Founders Keepers

By Bill Maher

Republicans love to tout the Founders and the Constitution, but when it comes to the part about the government not getting involved in promoting one religion over another, or promoting religion at all for that matter, they seem to think the Founders were a bunch of assholes who got it wrong.

The Tennessee House of Representatives just passed a bill to make the Holy Bible the official state book of Tennessee. Also, in Tennessee, as Ed Mazza reports in The Huffington Post, an atheist mother has been receiving online threats ever since “her complaint led to the cancellation of school visits by a preacher nicknamed Bible Man.” In her complaint filed by the Freedom From Religion Foundation, she said Bible Man would come to the local public elementary school about once a month and present “baby Jesus displays, sermons proclaiming that 'Jesus died on the cross for our sins,’ Bible readings, discussions about the meaning of Bible stories, and distributions of religious literature.”  Sounds fairly nondenominational to me.

In the Oklahoma Senate, they added the Christian touch to a bill regulating ridesharing programs like Uber by removing language that would have prevented drivers from refusing rides to passengers simply because they were gay or transgender. Republican Jason Smalley, who removed the language, told the AP, “I believe if a private business owner wants to serve or not serve an individual, they have that purview…”

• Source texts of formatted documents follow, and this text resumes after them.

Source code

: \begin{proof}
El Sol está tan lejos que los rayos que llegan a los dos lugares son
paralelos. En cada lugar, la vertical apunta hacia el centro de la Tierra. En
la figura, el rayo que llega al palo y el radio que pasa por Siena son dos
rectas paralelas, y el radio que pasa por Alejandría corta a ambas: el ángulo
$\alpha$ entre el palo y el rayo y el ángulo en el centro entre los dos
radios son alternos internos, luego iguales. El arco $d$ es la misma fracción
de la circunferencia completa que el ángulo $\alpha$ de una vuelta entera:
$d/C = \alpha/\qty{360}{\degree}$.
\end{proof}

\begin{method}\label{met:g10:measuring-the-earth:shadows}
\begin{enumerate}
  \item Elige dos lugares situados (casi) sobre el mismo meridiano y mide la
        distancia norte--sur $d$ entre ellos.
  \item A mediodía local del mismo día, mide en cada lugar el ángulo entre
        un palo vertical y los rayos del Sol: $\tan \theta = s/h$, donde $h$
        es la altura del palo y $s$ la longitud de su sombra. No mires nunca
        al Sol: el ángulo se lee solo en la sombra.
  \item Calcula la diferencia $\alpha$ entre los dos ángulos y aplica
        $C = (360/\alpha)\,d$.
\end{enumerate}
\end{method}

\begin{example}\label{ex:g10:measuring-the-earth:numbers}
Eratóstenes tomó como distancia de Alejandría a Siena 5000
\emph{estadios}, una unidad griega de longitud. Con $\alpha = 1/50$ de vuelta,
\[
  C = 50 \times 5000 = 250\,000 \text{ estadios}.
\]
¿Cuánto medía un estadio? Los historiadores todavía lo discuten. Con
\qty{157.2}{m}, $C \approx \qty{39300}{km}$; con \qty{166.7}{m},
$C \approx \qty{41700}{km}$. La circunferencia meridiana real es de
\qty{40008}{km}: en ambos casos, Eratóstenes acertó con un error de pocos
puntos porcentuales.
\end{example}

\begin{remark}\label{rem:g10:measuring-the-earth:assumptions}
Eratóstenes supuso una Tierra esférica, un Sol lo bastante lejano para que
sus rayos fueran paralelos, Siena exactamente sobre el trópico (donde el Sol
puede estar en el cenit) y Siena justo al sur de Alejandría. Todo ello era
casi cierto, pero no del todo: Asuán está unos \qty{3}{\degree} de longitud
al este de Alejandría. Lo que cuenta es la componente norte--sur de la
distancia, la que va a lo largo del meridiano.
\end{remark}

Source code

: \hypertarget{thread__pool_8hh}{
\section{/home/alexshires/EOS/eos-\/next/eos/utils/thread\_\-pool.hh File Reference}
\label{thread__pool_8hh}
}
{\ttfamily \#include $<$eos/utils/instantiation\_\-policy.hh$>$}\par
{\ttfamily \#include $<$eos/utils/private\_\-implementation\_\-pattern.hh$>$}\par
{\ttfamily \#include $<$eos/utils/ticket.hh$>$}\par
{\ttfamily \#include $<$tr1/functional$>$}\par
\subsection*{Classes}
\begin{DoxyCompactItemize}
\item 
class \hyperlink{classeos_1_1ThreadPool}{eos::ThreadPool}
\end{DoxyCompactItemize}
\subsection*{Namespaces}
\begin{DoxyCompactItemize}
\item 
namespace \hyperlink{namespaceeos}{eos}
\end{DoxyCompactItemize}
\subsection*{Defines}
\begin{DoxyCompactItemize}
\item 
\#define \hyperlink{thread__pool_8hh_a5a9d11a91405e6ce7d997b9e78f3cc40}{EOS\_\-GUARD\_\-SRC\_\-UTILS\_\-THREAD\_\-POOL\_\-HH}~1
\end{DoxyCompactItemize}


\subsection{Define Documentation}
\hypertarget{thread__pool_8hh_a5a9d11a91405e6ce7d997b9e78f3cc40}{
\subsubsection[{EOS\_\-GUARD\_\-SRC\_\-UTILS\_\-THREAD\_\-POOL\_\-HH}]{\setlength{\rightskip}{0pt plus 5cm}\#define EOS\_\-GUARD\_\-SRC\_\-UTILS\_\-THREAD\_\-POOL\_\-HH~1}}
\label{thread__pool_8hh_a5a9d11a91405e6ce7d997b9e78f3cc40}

What’s interesting is that both Tennessee and Oklahoma have had either ballot measures or actual laws passed to ban Sharia Law. It seems they think the government can endorse and even promote religion as long as it’s the right one. And the right one is established by majority rule. My religion gets to be the state book, gets taught in schools and is encoded into our taxi app laws. But yours? Yours gets banned outright. Just like the Founders envisioned.